The screening process was evaluated for precision against the assessments of patients by a rheumatologist with expertise in axSpA.

A total of 405 patients with a mean age of 36.9 years of age, 55% female, underwent primary and secondary screening; 14.4% of these patients were positive for HLA-B27. The median wait time from the initial to the secondary screening was 15 days.

“The best combination of sensitivity (68%), specificity (90%), positive (80%), and negative (84%) predictive values was evident with the secondary screen,” the investigators found, with 15.6% of patients receiving final diagnosis of axSpA. The rheumatologist assessed the risk of axSpA as none to low for 64.9% of patients and for medium or high risk of axSpA for 35.1%.
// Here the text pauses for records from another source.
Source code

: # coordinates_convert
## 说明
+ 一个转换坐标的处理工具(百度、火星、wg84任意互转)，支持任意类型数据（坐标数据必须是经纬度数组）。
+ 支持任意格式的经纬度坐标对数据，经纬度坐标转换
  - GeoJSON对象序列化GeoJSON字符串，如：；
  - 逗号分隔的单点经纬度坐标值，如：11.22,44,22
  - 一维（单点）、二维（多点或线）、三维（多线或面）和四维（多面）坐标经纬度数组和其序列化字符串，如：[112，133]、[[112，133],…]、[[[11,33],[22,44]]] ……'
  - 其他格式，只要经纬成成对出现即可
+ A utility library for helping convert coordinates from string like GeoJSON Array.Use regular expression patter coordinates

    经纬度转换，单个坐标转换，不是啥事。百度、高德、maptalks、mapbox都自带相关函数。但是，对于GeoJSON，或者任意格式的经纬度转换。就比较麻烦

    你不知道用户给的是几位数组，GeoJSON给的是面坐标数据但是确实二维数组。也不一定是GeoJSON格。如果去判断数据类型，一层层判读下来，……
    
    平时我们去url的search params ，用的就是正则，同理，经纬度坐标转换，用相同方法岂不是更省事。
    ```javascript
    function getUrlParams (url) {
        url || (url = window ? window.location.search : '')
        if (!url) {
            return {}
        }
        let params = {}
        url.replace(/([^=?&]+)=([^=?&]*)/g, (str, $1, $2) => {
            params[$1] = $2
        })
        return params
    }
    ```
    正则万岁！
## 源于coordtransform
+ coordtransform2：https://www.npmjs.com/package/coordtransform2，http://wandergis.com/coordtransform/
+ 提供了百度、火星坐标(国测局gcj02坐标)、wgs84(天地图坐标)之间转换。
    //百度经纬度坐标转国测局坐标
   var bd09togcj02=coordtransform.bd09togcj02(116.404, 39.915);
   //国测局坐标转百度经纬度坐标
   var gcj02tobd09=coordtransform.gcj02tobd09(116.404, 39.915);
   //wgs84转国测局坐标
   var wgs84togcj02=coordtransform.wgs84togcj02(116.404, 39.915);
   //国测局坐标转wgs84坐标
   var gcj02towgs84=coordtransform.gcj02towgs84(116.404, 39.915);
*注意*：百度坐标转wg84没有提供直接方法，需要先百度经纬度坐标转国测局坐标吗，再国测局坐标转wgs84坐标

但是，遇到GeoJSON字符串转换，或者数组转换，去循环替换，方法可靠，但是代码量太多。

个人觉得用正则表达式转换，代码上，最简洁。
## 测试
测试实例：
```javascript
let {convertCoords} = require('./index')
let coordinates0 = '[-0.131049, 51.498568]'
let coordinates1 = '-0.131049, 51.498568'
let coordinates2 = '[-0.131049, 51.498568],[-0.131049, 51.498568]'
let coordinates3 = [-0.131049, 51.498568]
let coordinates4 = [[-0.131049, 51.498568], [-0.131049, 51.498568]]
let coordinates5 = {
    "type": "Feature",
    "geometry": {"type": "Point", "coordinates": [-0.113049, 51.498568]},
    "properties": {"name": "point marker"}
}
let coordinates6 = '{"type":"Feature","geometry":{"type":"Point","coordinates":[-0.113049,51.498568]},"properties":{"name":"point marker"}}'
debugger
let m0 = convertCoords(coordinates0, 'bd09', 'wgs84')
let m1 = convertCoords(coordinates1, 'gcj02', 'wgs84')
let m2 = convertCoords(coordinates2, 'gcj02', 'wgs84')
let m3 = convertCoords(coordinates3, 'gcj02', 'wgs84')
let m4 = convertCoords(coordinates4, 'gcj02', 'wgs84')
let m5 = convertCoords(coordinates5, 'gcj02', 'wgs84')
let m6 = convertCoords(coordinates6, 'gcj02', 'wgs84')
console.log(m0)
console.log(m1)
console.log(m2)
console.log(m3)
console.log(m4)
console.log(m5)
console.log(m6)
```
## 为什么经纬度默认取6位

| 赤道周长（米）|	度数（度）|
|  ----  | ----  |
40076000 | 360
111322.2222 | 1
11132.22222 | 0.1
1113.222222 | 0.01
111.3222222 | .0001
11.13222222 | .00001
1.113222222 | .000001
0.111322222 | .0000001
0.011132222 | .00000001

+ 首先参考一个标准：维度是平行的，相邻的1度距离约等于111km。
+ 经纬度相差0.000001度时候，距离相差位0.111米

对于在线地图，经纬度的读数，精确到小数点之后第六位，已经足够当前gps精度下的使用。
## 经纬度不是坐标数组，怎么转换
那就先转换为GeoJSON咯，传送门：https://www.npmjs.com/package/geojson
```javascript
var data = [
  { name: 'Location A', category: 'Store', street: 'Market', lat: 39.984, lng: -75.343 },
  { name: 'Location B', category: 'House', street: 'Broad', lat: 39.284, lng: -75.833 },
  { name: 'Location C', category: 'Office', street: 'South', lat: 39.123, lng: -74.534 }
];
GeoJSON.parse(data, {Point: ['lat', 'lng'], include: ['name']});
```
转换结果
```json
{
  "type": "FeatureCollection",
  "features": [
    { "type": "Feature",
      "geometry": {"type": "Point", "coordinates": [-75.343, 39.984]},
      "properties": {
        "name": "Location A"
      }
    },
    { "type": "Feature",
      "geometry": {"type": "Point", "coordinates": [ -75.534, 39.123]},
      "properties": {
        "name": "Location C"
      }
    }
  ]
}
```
For patients with nonradiographic axSpA, the median duration from the onset of back pain to diagnosis was 2 years; for patients with ankylosing spondylitis the duration was 7 years.

“A stratified interprofessional screening process can facilitate rapid diagnosis of persistent LBP, with high precision and accuracy, in patients with axSpA,” the authors concluded.

 

--Rebecca Mashaw

 

Reference:

Passalent L, Sundararajan K, Perruccio AV, et al. Bridging the gap between symptom onset and diagnosis in axial spondyloarthritis. Arthritis Care Res. Published online July 15, 2021.